#### Records to process

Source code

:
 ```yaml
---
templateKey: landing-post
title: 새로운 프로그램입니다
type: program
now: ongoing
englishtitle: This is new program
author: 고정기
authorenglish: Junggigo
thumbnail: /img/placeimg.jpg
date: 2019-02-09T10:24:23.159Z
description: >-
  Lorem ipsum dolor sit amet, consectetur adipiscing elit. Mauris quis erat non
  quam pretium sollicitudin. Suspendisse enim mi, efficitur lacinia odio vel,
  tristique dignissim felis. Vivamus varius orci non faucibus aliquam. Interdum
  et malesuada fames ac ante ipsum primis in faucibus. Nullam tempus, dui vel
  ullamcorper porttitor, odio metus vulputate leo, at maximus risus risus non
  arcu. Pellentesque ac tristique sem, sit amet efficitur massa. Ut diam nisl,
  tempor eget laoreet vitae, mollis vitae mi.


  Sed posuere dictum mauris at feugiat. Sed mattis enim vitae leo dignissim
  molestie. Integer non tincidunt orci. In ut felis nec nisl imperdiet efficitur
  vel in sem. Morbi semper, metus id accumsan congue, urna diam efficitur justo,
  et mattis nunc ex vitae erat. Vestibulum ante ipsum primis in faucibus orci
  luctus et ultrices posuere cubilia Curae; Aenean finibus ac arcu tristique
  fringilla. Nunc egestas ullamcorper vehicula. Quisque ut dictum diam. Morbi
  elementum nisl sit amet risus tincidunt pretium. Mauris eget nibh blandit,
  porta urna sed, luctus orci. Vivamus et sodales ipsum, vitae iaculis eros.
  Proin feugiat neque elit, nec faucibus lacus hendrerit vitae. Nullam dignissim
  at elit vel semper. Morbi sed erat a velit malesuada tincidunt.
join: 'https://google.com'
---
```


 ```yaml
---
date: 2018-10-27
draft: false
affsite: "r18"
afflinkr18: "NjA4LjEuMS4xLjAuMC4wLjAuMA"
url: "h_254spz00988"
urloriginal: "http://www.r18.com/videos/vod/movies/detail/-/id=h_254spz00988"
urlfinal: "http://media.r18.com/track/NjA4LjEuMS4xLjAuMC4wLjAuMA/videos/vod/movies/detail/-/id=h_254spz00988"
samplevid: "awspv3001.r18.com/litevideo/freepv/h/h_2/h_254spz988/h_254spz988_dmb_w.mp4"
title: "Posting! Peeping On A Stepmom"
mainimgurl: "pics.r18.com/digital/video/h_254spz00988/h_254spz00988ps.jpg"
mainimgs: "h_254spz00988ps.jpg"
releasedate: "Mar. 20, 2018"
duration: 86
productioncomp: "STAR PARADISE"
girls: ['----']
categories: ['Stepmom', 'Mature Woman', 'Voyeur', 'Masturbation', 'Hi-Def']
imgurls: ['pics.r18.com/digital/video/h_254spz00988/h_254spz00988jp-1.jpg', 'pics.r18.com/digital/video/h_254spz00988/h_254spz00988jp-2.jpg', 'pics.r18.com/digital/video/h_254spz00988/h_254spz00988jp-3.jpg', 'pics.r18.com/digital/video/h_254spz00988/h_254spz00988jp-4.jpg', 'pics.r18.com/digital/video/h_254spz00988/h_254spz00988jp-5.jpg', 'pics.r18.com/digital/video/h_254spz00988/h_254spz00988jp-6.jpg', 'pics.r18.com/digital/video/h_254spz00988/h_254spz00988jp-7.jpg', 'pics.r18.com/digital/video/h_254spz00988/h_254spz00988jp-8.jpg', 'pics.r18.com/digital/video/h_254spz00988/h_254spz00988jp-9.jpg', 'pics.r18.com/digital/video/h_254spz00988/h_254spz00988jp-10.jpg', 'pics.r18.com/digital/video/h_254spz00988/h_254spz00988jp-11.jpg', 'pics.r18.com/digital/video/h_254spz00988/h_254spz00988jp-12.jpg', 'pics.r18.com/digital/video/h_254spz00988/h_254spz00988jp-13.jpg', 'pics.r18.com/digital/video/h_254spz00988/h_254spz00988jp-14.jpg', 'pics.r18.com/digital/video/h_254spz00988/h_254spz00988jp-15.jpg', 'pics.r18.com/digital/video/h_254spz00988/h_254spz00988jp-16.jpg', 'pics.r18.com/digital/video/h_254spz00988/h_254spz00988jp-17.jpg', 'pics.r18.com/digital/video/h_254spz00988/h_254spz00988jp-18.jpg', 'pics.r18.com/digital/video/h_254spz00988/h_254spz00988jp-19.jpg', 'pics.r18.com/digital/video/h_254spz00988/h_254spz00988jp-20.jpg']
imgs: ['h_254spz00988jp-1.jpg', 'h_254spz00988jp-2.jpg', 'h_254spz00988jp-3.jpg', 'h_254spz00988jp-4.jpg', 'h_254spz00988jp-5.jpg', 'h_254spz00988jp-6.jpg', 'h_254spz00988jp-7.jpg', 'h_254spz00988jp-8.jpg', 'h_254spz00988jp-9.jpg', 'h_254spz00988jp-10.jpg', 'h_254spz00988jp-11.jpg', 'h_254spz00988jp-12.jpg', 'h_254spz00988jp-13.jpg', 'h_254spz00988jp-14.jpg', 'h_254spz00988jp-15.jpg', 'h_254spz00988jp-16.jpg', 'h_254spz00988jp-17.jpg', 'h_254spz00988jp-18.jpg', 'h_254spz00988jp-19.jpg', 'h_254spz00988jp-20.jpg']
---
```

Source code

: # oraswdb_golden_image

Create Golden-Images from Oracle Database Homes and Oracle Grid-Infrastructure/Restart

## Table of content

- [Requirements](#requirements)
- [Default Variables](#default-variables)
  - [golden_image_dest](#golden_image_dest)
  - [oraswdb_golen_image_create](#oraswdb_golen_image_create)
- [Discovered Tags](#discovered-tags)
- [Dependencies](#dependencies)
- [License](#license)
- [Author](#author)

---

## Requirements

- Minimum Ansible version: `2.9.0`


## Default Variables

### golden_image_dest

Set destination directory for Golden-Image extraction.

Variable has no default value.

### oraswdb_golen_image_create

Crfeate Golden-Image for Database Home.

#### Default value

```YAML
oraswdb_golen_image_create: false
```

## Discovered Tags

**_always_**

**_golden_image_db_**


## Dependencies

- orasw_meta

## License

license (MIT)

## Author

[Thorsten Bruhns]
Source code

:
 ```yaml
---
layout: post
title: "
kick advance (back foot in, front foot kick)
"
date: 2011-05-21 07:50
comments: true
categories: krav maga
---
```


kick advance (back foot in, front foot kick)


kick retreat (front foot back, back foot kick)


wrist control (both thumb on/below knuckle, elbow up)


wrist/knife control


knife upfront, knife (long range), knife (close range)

########

Reproduce the entries above exactly, every line included.

Source code

:
 ```yaml
---
templateKey: landing-post
title: 새로운 프로그램입니다
type: program
now: ongoing
englishtitle: This is new program
author: 고정기
authorenglish: Junggigo
thumbnail: /img/placeimg.jpg
date: 2019-02-09T10:24:23.159Z
description: >-
  Lorem ipsum dolor sit amet, consectetur adipiscing elit. Mauris quis erat non
  quam pretium sollicitudin. Suspendisse enim mi, efficitur lacinia odio vel,
  tristique dignissim felis. Vivamus varius orci non faucibus aliquam. Interdum
  et malesuada fames ac ante ipsum primis in faucibus. Nullam tempus, dui vel
  ullamcorper porttitor, odio metus vulputate leo, at maximus risus risus non
  arcu. Pellentesque ac tristique sem, sit amet efficitur massa. Ut diam nisl,
  tempor eget laoreet vitae, mollis vitae mi.


  Sed posuere dictum mauris at feugiat. Sed mattis enim vitae leo dignissim
  molestie. Integer non tincidunt orci. In ut felis nec nisl imperdiet efficitur
  vel in sem. Morbi semper, metus id accumsan congue, urna diam efficitur justo,
  et mattis nunc ex vitae erat. Vestibulum ante ipsum primis in faucibus orci
  luctus et ultrices posuere cubilia Curae; Aenean finibus ac arcu tristique
  fringilla. Nunc egestas ullamcorper vehicula. Quisque ut dictum diam. Morbi
  elementum nisl sit amet risus tincidunt pretium. Mauris eget nibh blandit,
  porta urna sed, luctus orci. Vivamus et sodales ipsum, vitae iaculis eros.
  Proin feugiat neque elit, nec faucibus lacus hendrerit vitae. Nullam dignissim
  at elit vel semper. Morbi sed erat a velit malesuada tincidunt.
join: 'https://google.com'
---
```


 ```yaml
---
date: 2018-10-27
draft: false
affsite: "r18"
afflinkr18: "NjA4LjEuMS4xLjAuMC4wLjAuMA"
url: "h_254spz00988"
urloriginal: "http://www.r18.com/videos/vod/movies/detail/-/id=h_254spz00988"
urlfinal: "http://media.r18.com/track/NjA4LjEuMS4xLjAuMC4wLjAuMA/videos/vod/movies/detail/-/id=h_254spz00988"
samplevid: "awspv3001.r18.com/litevideo/freepv/h/h_2/h_254spz988/h_254spz988_dmb_w.mp4"
title: "Posting! Peeping On A Stepmom"
mainimgurl: "pics.r18.com/digital/video/h_254spz00988/h_254spz00988ps.jpg"
mainimgs: "h_254spz00988ps.jpg"
releasedate: "Mar. 20, 2018"
duration: 86
productioncomp: "STAR PARADISE"
girls: ['----']
categories: ['Stepmom', 'Mature Woman', 'Voyeur', 'Masturbation', 'Hi-Def']
imgurls: ['pics.r18.com/digital/video/h_254spz00988/h_254spz00988jp-1.jpg', 'pics.r18.com/digital/video/h_254spz00988/h_254spz00988jp-2.jpg', 'pics.r18.com/digital/video/h_254spz00988/h_254spz00988jp-3.jpg', 'pics.r18.com/digital/video/h_254spz00988/h_254spz00988jp-4.jpg', 'pics.r18.com/digital/video/h_254spz00988/h_254spz00988jp-5.jpg', 'pics.r18.com/digital/video/h_254spz00988/h_254spz00988jp-6.jpg', 'pics.r18.com/digital/video/h_254spz00988/h_254spz00988jp-7.jpg', 'pics.r18.com/digital/video/h_254spz00988/h_254spz00988jp-8.jpg', 'pics.r18.com/digital/video/h_254spz00988/h_254spz00988jp-9.jpg', 'pics.r18.com/digital/video/h_254spz00988/h_254spz00988jp-10.jpg', 'pics.r18.com/digital/video/h_254spz00988/h_254spz00988jp-11.jpg', 'pics.r18.com/digital/video/h_254spz00988/h_254spz00988jp-12.jpg', 'pics.r18.com/digital/video/h_254spz00988/h_254spz00988jp-13.jpg', 'pics.r18.com/digital/video/h_254spz00988/h_254spz00988jp-14.jpg', 'pics.r18.com/digital/video/h_254spz00988/h_254spz00988jp-15.jpg', 'pics.r18.com/digital/video/h_254spz00988/h_254spz00988jp-16.jpg', 'pics.r18.com/digital/video/h_254spz00988/h_254spz00988jp-17.jpg', 'pics.r18.com/digital/video/h_254spz00988/h_254spz00988jp-18.jpg', 'pics.r18.com/digital/video/h_254spz00988/h_254spz00988jp-19.jpg', 'pics.r18.com/digital/video/h_254spz00988/h_254spz00988jp-20.jpg']
imgs: ['h_254spz00988jp-1.jpg', 'h_254spz00988jp-2.jpg', 'h_254spz00988jp-3.jpg', 'h_254spz00988jp-4.jpg', 'h_254spz00988jp-5.jpg', 'h_254spz00988jp-6.jpg', 'h_254spz00988jp-7.jpg', 'h_254spz00988jp-8.jpg', 'h_254spz00988jp-9.jpg', 'h_254spz00988jp-10.jpg', 'h_254spz00988jp-11.jpg', 'h_254spz00988jp-12.jpg', 'h_254spz00988jp-13.jpg', 'h_254spz00988jp-14.jpg', 'h_254spz00988jp-15.jpg', 'h_254spz00988jp-16.jpg', 'h_254spz00988jp-17.jpg', 'h_254spz00988jp-18.jpg', 'h_254spz00988jp-19.jpg', 'h_254spz00988jp-20.jpg']
---
```

Source code

: # oraswdb_golden_image

Create Golden-Images from Oracle Database Homes and Oracle Grid-Infrastructure/Restart

## Table of content

- [Requirements](#requirements)
- [Default Variables](#default-variables)
  - [golden_image_dest](#golden_image_dest)
  - [oraswdb_golen_image_create](#oraswdb_golen_image_create)
- [Discovered Tags](#discovered-tags)
- [Dependencies](#dependencies)
- [License](#license)
- [Author](#author)

---

## Requirements

- Minimum Ansible version: `2.9.0`


## Default Variables

### golden_image_dest

Set destination directory for Golden-Image extraction.

Variable has no default value.

### oraswdb_golen_image_create

Crfeate Golden-Image for Database Home.

#### Default value

```YAML
oraswdb_golen_image_create: false
```

## Discovered Tags

**_always_**

**_golden_image_db_**


## Dependencies

- orasw_meta

## License

license (MIT)

## Author

[Thorsten Bruhns]
Source code

:
 ```yaml
---
layout: post
title: "
kick advance (back foot in, front foot kick)
"
date: 2011-05-21 07:50
comments: true
categories: krav maga
---
```


kick advance (back foot in, front foot kick)


kick retreat (front foot back, back foot kick)


wrist control (both thumb on/below knuckle, elbow up)


wrist/knife control


knife upfront, knife (long range), knife (close range)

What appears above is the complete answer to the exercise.